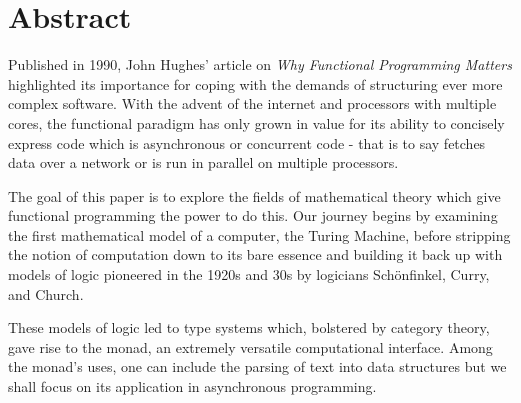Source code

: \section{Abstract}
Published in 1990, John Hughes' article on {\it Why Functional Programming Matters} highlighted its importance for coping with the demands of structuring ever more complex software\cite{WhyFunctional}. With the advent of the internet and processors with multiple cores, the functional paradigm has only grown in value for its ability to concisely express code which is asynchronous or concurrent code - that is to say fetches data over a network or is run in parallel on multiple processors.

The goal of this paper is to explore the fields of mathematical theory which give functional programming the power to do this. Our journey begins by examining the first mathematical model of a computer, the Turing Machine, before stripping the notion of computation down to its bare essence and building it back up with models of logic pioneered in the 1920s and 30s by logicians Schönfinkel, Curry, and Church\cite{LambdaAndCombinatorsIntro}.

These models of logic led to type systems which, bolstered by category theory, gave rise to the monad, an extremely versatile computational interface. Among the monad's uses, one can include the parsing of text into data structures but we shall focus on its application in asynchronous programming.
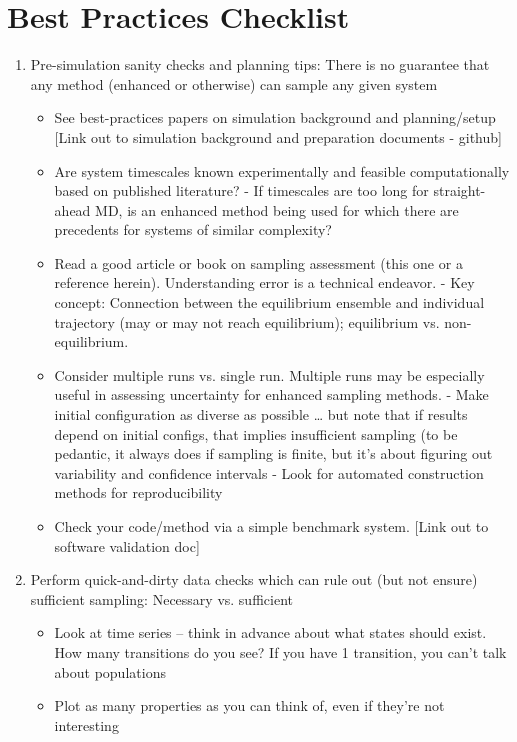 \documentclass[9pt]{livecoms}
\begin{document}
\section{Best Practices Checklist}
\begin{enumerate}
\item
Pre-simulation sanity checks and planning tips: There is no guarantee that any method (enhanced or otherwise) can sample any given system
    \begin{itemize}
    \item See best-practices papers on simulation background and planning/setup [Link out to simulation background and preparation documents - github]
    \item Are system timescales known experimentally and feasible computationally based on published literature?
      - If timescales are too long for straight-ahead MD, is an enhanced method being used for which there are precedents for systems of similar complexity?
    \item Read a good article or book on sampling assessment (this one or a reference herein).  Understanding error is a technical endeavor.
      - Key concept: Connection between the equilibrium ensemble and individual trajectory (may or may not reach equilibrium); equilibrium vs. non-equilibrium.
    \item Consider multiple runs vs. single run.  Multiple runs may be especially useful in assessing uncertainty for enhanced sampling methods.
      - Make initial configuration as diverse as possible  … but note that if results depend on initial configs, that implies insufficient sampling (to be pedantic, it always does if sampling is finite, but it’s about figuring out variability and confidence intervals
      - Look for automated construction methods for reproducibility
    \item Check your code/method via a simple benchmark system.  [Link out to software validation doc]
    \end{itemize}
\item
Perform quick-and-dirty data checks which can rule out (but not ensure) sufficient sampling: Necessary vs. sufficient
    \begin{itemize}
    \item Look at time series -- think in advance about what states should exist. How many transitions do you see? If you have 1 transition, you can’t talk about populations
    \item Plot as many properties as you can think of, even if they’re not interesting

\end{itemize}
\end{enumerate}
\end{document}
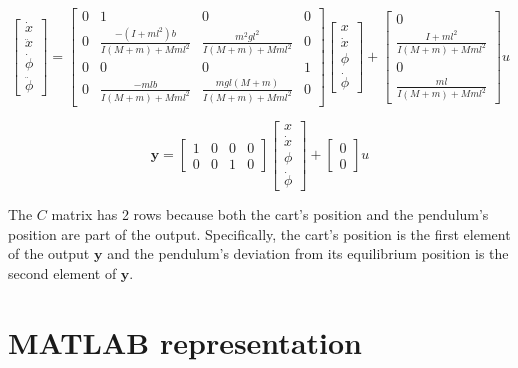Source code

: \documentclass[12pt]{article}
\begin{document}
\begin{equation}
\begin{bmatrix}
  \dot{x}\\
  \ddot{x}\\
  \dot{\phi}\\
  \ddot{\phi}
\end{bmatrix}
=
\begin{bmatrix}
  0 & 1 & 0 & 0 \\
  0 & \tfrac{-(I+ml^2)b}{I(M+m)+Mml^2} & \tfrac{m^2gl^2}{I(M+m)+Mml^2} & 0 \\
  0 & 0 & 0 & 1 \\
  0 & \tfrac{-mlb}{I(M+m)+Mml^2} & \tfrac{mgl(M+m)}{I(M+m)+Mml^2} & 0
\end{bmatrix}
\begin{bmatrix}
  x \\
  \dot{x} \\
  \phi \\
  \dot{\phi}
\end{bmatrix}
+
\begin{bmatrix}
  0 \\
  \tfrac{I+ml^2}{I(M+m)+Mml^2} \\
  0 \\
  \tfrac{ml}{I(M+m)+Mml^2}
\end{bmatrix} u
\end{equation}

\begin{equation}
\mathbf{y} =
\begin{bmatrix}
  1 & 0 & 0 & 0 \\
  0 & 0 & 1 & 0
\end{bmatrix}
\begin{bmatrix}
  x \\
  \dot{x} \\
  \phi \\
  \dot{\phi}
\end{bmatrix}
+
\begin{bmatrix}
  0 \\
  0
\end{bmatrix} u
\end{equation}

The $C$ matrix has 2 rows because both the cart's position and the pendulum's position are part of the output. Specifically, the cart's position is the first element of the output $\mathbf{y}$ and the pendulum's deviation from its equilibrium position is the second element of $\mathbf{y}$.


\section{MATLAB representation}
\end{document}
══════════════════════════════
EXERCISE: What lines in the entries above include the string "that"? Return each one.

COMPLETED TASK:
Published in 1990, John Hughes' article on {\it Why Functional Programming Matters} highlighted its importance for coping with the demands of structuring ever more complex software\cite{WhyFunctional}. With the advent of the internet and processors with multiple cores, the functional paradigm has only grown in value for its ability to concisely express code which is asynchronous or concurrent code - that is to say fetches data over a network or is run in parallel on multiple processors.
Pre-simulation sanity checks and planning tips: There is no guarantee that any method (enhanced or otherwise) can sample any given system
      - Make initial configuration as diverse as possible  … but note that if results depend on initial configs, that implies insufficient sampling (to be pedantic, it always does if sampling is finite, but it’s about figuring out variability and confidence intervals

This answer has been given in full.